InfoSome rtypes are not associated with a schema and are only present in live data.
Name | Hex | Decimal | Description |
---|---|---|---|
MBP-0 | 0x00 |
0 | A market-by-price record with a book depth of 0. Used for the trades schema. |
MBP-1 | 0x01 |
1 | A market-by-price record with a book depth of 1. Used for the TBBO and MBP-1 schemas. |
MBP-10 | 0x0A |
10 | A market-by-price record with a book depth of 10. |
Status | 0x12 |
18 | An exchange status record. |
Definition | 0x13 |
19 | An instrument definition record. |
Imbalance | 0x14 |
20 | An order imbalance record. |
Error | 0x15 |
21 | An error record from the live gateway. |
Symbol mapping | 0x16 |
22 | A symbol mapping record from the live gateway. |
System | 0x17 |
23 | A non-error record from the live gateway. |
Statistics | 0x18 |
24 | A statistics record from the publisher. |
OHLCV-1s | 0x20 |
32 | An OHLCV record at a 1-second cadence. |
OHLCV-1m | 0x21 |
33 | An OHLCV record at a 1-minute cadence. |
OHLCV-1h | 0x22 |
34 | An OHLCV record at an hourly cadence. |
OHLCV-1d | 0x23 |
35 | An OHLCV record at a daily cadence. |
MBO | 0xA0 |
160 | A market-by-order record. |
CMBP-1 | 0xB1 |
177 | A consolidated market-by-price record with a book depth of 1. |
CBBO-1s | 0xC0 |
192 | A consolidated market-by-price record with a book depth of 1 at a 1-second cadence. |
CBBO-1m | 0xC1 |
193 | A consolidated market-by-price record with a book depth of 1 at a 1-minute cadence. |
TCBBO | 0xC2 |
194 | A consolidated market-by-price record with a book depth of 1 with only trades. |
BBO-1s | 0xC3 |
195 | A market-by-price record with a book depth of 1 at a 1-second cadence. |
BBO-1m | 0xC4 |
196 | A market-by-price record with a book depth of 1 at a 1-minute cadence. |
Prices
Prices are expressed as signed integers in fixed-precision format, whereby every 1 unit corresponds to 1e-9, i.e. 1/1,000,000,000 or 0.000000001. For example, a price of 5411750000000 corresponds to 5411.75 (decimal format).

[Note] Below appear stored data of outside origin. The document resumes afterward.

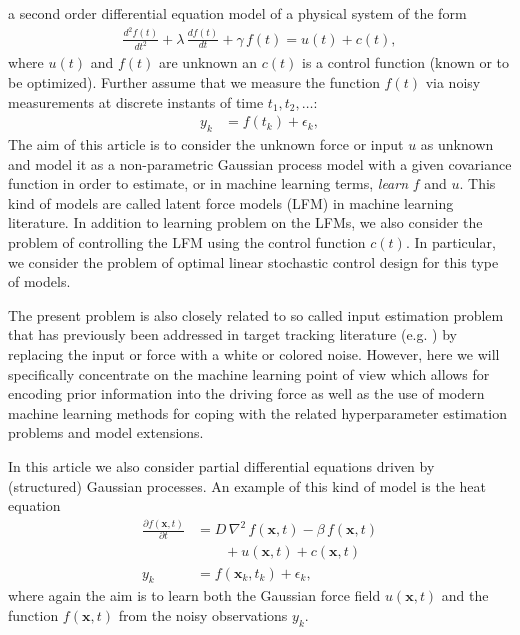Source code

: \documentclass[journal]{IEEEtran}
\begin{document}
 a second order differential equation model of a physical system of the form
%
\begin{equation}
\begin{split}
  \frac{d^{2}f(t)}{dt^{2}} + \lambda \, \frac{df(t)}{dt} + \gamma \, f(t) = u(t) + c(t),
\end{split}
\label{eq:sde0}
\end{equation}
%
where $u(t)$ and $f(t)$ are unknown an $c(t)$ is a control function (known or to be optimized). Further assume that we measure the function $f(t)$ via noisy measurements at discrete instants of time $t_1,t_2,\ldots$:
%
\begin{equation}
\begin{split}
  y_k &= f(t_k) + \epsilon_k,
\end{split}
\end{equation}
%
The aim of this article is to consider the unknown force or input $u$ as unknown and model it as a non-parametric Gaussian process model \cite{Rasmussen+Williams:2006} with a given covariance function in order to estimate, or in machine learning terms, {\em learn} $f$ and $u$. This kind of models are called latent force models (LFM) \cite{Alvarez+Lawrence:2009,Alvarez:2010,Alvarez+Luengo+Lawrence:2013} in machine learning literature. In addition to learning problem on the LFMs, we also consider the problem of controlling the LFM using the control function $c(t)$. In particular, we consider the problem of optimal linear stochastic control design for this type of models.

The present problem is also closely related to so called input estimation problem that has previously been addressed in target tracking literature (e.g. \cite{Bar-Shalom+Li+Kirubarajan:2001}) by replacing the input or force with a white or colored noise. However, here we will specifically concentrate on the machine learning point of view which allows for encoding prior information into the driving force as well as the use of modern machine learning methods for coping with the related hyperparameter estimation problems and model extensions.

In this article we also consider partial differential equations driven by (structured) Gaussian processes. An example of this kind of model is the heat equation
%
\begin{equation}
\begin{split}
  \frac{\partial f(\mathbf{x},t)}{\partial t} &=
  D \, \nabla^2 \, f(\mathbf{x},t) - \beta \, f(\mathbf{x},t) \\
  &\qquad + u(\mathbf{x},t) + c(\mathbf{x},t) \\
  y_k &= f(\mathbf{x}_k,t_k) + \epsilon_k,
\end{split}
\label{eq:sde0}
\end{equation}
%
where again the aim is to learn both the Gaussian force field $u(\mathbf{x},t)$ and the function $f(\mathbf{x},t)$ from the noisy observations $y_k$. 
\end{document}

When requesting data via batch download in CSV and JSON encodings, you can optionally choose for prices to be returned in decimal format.
If you are requesting data using the online portal, you can select Decimal prices in the Advanced customization section.
Otherwise, you can specify the pretty_px
parameter in batch.submit_job using the client libraries.
Additionally, our client libraries support functionality to view prices in decimal format.
In certain scenarios—such as calendar spreads in futures—prices can be negative.
UNDEF_PRICE
is used to denote a null or undefined price.
It will be equal to 9223372036854775807 (INT64_MAX
) when using the fixed-precision integer format.
When expressed in decimal format, it will be equal to null
in JSON, or ""
(an empty string) in CSV.
Side
The side
field contains information about the side of an order event.
It's meaning will vary depending on the action
field.
When
action
is Trade:A
- The trade aggressor was a sellerB
- The trade aggressor was a buyerN
- No side specified
When
action
is Fill:A
- A resting sell order was filledB
- A resting buy order was filledN
- No side specified
When
action
is Add, Modify, and Cancel:A
- A resting sell order updated the bookB
- A resting buy order updated the bookN
- No side specified
When
action
is cleaR book,side
will always beN
side
can be N
in the following cases:
- The source does not disseminate a side for trades.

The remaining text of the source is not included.